Please return every line of the records that contains the word "lengd".

Dataset entries:
━━━━━━━━━━━━━━━━━━━━
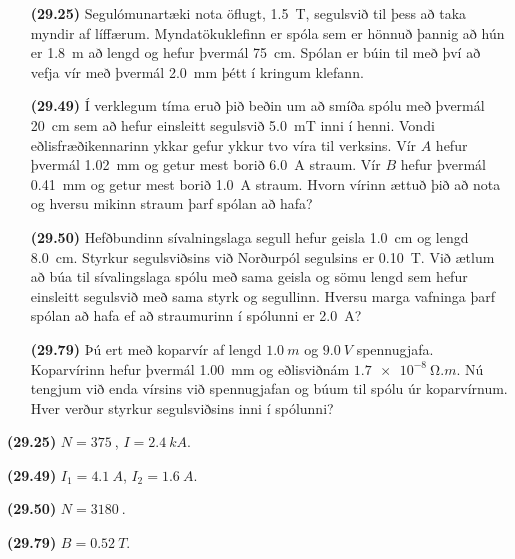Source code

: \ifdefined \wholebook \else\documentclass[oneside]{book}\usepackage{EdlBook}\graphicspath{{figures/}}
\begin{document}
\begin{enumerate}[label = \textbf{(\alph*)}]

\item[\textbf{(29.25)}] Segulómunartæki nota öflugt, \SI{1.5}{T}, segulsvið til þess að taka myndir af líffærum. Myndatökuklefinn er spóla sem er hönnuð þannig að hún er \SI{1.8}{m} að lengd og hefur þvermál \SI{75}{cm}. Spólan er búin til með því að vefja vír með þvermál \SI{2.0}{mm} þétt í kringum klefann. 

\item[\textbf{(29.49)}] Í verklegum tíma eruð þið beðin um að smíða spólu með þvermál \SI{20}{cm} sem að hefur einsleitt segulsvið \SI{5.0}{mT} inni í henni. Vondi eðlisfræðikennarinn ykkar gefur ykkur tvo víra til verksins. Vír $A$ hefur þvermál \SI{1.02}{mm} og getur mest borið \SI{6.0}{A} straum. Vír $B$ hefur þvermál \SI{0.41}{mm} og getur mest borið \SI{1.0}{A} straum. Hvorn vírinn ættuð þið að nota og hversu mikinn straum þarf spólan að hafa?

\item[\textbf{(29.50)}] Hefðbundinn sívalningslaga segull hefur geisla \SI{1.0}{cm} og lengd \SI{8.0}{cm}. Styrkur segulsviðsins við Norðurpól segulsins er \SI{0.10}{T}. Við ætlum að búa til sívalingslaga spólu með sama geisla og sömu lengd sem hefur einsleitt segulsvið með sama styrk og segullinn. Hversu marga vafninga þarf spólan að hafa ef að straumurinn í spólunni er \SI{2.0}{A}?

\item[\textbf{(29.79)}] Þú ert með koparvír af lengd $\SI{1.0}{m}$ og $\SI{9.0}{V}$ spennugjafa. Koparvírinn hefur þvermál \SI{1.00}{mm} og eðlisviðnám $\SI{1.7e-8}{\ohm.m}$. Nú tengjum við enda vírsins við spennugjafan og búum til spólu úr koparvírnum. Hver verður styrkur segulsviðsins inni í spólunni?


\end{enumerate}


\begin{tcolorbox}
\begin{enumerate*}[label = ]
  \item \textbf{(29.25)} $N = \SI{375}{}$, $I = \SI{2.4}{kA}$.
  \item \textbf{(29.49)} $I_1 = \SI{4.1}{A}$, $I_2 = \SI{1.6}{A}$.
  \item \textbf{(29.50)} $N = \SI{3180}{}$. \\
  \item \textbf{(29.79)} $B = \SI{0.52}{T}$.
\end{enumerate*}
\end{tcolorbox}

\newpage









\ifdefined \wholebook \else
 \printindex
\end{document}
━━━━━━━━━━━━━━━━━━━━
**OUTPUT OF THE TASK:**
\item[\textbf{(29.25)}] Segulómunartæki nota öflugt, \SI{1.5}{T}, segulsvið til þess að taka myndir af líffærum. Myndatökuklefinn er spóla sem er hönnuð þannig að hún er \SI{1.8}{m} að lengd og hefur þvermál \SI{75}{cm}. Spólan er búin til með því að vefja vír með þvermál \SI{2.0}{mm} þétt í kringum klefann. 
\item[\textbf{(29.50)}] Hefðbundinn sívalningslaga segull hefur geisla \SI{1.0}{cm} og lengd \SI{8.0}{cm}. Styrkur segulsviðsins við Norðurpól segulsins er \SI{0.10}{T}. Við ætlum að búa til sívalingslaga spólu með sama geisla og sömu lengd sem hefur einsleitt segulsvið með sama styrk og segullinn. Hversu marga vafninga þarf spólan að hafa ef að straumurinn í spólunni er \SI{2.0}{A}?
\item[\textbf{(29.79)}] Þú ert með koparvír af lengd $\SI{1.0}{m}$ og $\SI{9.0}{V}$ spennugjafa. Koparvírinn hefur þvermál \SI{1.00}{mm} og eðlisviðnám $\SI{1.7e-8}{\ohm.m}$. Nú tengjum við enda vírsins við spennugjafan og búum til spólu úr koparvírnum. Hver verður styrkur segulsviðsins inni í spólunni?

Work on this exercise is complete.